ASSIGNMENT
Scan the listing below. Return every line containing the string "solution".

----

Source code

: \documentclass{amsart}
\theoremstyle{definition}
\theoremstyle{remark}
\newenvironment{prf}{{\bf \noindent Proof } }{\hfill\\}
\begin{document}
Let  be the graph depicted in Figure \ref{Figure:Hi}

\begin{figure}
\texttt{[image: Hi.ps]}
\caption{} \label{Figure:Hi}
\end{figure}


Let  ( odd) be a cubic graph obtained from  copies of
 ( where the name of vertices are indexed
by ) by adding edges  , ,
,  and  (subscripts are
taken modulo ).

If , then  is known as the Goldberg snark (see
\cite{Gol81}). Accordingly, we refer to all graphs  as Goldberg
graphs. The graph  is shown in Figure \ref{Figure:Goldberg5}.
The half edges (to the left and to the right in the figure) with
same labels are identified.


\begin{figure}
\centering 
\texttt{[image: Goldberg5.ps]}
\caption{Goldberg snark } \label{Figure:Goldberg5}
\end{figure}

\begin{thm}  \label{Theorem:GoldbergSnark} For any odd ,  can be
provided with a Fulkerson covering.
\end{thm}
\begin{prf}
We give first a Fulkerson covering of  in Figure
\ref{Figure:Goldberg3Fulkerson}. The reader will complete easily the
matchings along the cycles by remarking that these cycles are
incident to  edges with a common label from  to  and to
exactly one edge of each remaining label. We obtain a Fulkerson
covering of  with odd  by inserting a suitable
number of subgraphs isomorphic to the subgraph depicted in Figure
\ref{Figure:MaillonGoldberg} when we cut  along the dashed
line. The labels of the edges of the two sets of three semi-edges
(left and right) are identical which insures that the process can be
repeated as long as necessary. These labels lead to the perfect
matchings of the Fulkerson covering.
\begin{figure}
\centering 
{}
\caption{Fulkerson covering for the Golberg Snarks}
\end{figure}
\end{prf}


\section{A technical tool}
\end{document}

----

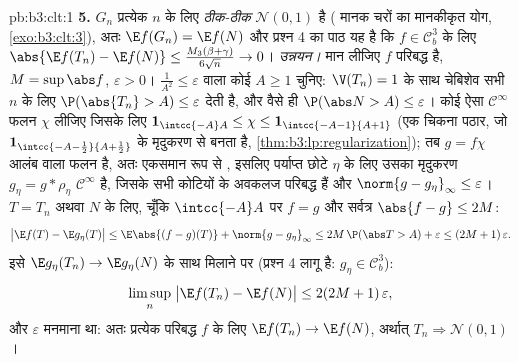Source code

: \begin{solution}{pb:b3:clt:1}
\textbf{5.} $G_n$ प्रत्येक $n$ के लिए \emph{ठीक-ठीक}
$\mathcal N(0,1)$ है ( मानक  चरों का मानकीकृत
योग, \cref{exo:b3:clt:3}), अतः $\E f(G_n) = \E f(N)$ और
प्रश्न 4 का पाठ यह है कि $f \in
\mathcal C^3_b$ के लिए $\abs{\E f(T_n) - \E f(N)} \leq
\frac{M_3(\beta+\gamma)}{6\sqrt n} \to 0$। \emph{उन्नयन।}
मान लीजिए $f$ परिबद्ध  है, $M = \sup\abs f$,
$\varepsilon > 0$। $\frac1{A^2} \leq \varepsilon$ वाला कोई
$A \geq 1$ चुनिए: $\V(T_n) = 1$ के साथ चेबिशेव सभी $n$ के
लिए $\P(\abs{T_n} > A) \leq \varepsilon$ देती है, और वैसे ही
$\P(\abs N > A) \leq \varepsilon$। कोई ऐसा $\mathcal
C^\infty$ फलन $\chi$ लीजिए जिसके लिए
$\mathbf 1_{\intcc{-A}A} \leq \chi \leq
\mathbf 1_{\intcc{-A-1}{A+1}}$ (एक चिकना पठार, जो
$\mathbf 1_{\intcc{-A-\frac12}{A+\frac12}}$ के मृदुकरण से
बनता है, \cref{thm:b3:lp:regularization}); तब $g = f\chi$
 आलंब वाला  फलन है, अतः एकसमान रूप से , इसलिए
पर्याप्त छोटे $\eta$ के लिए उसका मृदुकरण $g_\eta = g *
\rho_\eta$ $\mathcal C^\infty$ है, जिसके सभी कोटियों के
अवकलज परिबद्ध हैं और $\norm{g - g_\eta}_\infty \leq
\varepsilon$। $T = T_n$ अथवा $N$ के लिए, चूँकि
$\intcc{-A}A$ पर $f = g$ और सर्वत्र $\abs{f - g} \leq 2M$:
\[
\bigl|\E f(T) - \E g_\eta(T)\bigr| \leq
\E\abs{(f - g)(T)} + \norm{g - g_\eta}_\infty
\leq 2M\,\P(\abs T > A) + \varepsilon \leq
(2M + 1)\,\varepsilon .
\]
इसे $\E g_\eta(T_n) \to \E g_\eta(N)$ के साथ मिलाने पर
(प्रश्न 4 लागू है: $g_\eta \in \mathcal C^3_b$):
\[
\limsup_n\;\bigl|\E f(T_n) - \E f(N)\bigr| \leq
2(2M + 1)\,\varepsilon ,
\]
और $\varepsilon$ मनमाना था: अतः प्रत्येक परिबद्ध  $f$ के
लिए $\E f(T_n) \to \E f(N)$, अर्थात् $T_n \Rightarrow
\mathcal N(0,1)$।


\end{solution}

----

OUTPUT
: \begin{solution}{pb:b3:clt:1}
\end{solution}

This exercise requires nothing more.